(Extracted information begins)

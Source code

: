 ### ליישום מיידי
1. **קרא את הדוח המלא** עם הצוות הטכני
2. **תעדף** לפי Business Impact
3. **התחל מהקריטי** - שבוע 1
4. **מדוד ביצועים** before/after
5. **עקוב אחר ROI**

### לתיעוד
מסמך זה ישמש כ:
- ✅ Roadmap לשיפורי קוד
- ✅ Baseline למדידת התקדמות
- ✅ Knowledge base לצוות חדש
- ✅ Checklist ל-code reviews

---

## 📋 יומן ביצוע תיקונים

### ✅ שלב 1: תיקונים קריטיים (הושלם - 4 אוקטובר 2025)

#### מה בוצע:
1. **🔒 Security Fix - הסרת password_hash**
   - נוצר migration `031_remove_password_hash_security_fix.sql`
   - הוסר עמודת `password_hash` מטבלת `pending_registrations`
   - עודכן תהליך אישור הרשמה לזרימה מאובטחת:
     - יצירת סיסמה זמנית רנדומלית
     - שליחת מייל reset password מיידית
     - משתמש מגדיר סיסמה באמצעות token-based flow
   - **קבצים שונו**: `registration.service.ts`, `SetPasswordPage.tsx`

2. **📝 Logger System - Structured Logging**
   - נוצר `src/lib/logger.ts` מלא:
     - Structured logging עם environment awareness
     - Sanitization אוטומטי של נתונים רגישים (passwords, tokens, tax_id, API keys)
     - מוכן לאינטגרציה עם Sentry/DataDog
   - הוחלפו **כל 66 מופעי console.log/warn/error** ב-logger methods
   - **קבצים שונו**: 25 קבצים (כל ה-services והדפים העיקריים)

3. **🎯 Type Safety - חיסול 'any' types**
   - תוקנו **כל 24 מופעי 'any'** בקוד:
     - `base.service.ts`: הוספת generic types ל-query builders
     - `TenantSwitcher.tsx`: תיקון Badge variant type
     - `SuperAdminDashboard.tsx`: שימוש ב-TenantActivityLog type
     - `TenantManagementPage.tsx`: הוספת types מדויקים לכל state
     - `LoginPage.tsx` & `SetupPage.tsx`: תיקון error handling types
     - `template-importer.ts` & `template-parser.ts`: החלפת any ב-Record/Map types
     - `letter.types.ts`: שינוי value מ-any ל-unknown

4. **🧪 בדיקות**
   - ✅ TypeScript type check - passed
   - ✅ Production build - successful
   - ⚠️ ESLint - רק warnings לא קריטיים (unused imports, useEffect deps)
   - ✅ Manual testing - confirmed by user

(Extracted information ends)

(Task goal)
When the line with "- תוקנו **כל" is reached in the data above, begin copying, and stop after the line with "- ✅ Production build - successful"; copy each line exactly, both ends included.

(Response area)
   - תוקנו **כל 24 מופעי 'any'** בקוד:
     - `base.service.ts`: הוספת generic types ל-query builders
     - `TenantSwitcher.tsx`: תיקון Badge variant type
     - `SuperAdminDashboard.tsx`: שימוש ב-TenantActivityLog type
     - `TenantManagementPage.tsx`: הוספת types מדויקים לכל state
     - `LoginPage.tsx` & `SetupPage.tsx`: תיקון error handling types
     - `template-importer.ts` & `template-parser.ts`: החלפת any ב-Record/Map types
     - `letter.types.ts`: שינוי value מ-any ל-unknown

4. **🧪 בדיקות**
   - ✅ TypeScript type check - passed
   - ✅ Production build - successful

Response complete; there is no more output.